Extracted records:
+===+
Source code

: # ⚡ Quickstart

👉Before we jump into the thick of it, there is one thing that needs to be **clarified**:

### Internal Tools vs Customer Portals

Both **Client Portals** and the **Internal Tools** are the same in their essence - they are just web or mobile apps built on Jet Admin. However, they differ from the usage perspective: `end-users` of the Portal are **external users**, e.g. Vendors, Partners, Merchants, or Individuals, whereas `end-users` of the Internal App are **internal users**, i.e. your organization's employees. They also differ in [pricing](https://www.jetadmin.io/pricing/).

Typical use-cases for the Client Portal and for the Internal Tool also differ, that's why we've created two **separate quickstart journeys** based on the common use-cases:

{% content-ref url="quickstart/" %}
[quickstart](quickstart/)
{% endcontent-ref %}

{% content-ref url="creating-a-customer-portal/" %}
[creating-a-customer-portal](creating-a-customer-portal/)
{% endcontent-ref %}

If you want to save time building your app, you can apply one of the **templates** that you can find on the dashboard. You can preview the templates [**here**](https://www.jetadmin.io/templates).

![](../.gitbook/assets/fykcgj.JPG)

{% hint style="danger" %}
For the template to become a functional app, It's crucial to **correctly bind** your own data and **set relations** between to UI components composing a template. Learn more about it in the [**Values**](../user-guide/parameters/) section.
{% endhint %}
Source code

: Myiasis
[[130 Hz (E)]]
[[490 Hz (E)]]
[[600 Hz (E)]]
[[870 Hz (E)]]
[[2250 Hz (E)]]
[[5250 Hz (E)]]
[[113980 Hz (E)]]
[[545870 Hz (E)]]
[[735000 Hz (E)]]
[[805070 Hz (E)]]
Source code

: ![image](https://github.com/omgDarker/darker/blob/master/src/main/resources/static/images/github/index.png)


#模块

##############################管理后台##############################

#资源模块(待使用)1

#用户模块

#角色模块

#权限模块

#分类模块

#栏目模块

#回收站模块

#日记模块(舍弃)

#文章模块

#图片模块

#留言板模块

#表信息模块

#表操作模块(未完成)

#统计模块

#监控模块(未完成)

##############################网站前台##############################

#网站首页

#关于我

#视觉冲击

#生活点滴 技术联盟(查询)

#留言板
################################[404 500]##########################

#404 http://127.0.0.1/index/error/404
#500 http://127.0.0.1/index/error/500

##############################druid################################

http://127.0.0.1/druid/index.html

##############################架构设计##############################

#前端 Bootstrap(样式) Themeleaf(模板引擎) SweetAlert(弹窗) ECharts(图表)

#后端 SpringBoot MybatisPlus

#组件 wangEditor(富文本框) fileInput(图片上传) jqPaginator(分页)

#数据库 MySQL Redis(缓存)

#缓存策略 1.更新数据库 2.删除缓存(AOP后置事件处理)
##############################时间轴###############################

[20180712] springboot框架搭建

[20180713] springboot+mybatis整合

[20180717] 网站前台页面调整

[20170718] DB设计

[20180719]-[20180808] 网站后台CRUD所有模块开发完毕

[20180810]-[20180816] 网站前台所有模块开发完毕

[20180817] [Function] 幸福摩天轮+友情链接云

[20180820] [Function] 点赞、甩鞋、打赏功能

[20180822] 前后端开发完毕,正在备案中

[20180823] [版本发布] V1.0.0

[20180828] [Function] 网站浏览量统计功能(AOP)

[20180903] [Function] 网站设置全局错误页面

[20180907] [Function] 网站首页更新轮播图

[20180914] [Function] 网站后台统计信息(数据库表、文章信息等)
+===+
- [TASK BRIEF] Go through the records above and copy every line holding the word "error".

- [ANSWER FOR THIS EXERCISE]
#404 http://127.0.0.1/index/error/404
#500 http://127.0.0.1/index/error/500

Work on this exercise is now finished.